This denial of science and critical thinking among religious ultraconservatives now haunts the American response to the coronavirus crisis. On March 15, Guillermo Maldonado, who calls himself an “apostle” and hosted Mr. Trump earlier this year at a campaign event at his Miami megachurch, urged his congregants to show up for worship services in person. “Do you believe God would bring his people to his house to be contagious with the virus? Of course not,” he said.

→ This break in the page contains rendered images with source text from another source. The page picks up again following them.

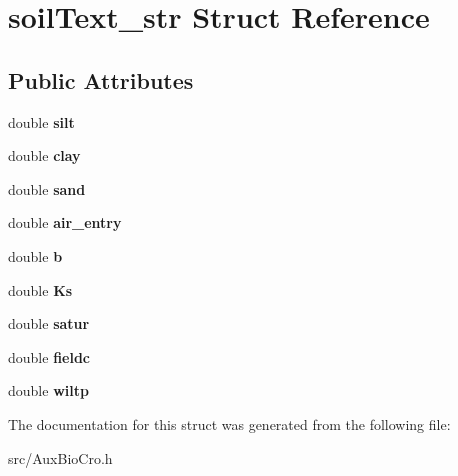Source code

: \hypertarget{structsoil_text__str}{\section{soil\-Text\-\_\-str Struct Reference}
\label{structsoil_text__str}
}
\subsection*{Public Attributes}
\begin{DoxyCompactItemize}
\item 
\hypertarget{structsoil_text__str_a2f92b9054369175170b1abdeaaffd9b1}{double {\bfseries silt}}\label{structsoil_text__str_a2f92b9054369175170b1abdeaaffd9b1}

\item 
\hypertarget{structsoil_text__str_ab9de8d87d14b8c4a584c797d82a42c4d}{double {\bfseries clay}}\label{structsoil_text__str_ab9de8d87d14b8c4a584c797d82a42c4d}

\item 
\hypertarget{structsoil_text__str_a7dc7fd46c11d906de403e9c70fbbfb2e}{double {\bfseries sand}}\label{structsoil_text__str_a7dc7fd46c11d906de403e9c70fbbfb2e}

\item 
\hypertarget{structsoil_text__str_aa74442f8f046cf1910f5cb2068ae4826}{double {\bfseries air\-\_\-entry}}\label{structsoil_text__str_aa74442f8f046cf1910f5cb2068ae4826}

\item 
\hypertarget{structsoil_text__str_a9f0dd6c1c9e40596ec066617c7e6d866}{double {\bfseries b}}\label{structsoil_text__str_a9f0dd6c1c9e40596ec066617c7e6d866}

\item 
\hypertarget{structsoil_text__str_aec48ce21a2510c2a5a0381643951aa52}{double {\bfseries Ks}}\label{structsoil_text__str_aec48ce21a2510c2a5a0381643951aa52}

\item 
\hypertarget{structsoil_text__str_a5448f507e6f5753bb03efbdac6c5141d}{double {\bfseries satur}}\label{structsoil_text__str_a5448f507e6f5753bb03efbdac6c5141d}

\item 
\hypertarget{structsoil_text__str_a6406e1f0b3a117ec9e660334f2c8c005}{double {\bfseries fieldc}}\label{structsoil_text__str_a6406e1f0b3a117ec9e660334f2c8c005}

\item 
\hypertarget{structsoil_text__str_ad551cdc0abed8eccedd0446b1048f0e1}{double {\bfseries wiltp}}\label{structsoil_text__str_ad551cdc0abed8eccedd0446b1048f0e1}

\end{DoxyCompactItemize}


The documentation for this struct was generated from the following file\-:\begin{DoxyCompactItemize}
\item 
src/Aux\-Bio\-Cro.\-h\end{DoxyCompactItemize}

Rodney Howard-Browne of The River at Tampa Bay Church in Florida mocked people concerned about the disease as “pansies” and insisted he would only shutter the doors to his packed church “when the rapture is taking place.” In a sermon that was live-streamed on Facebook, Tony Spell, a pastor in Louisiana, said, “We’re also going to pass out anointed handkerchiefs to people who may have a fear, who may have a sickness and we believe that when those anointed handkerchiefs go, that healing virtue is going to go on them as well.”Evangelical pastor mocks 'pansies,' won't close church for coronavirus

By all accounts, President Trump’s tendency to trust his gut over the experts on issues like vaccines and climate change does not come from any deep-seated religious conviction. But he is perfectly in tune with the religious nationalists who form the core of his base. In his daily briefings from the White House, Mr. Trump actively disdains and contradicts the messages coming from his own experts and touts as yet unproven cures.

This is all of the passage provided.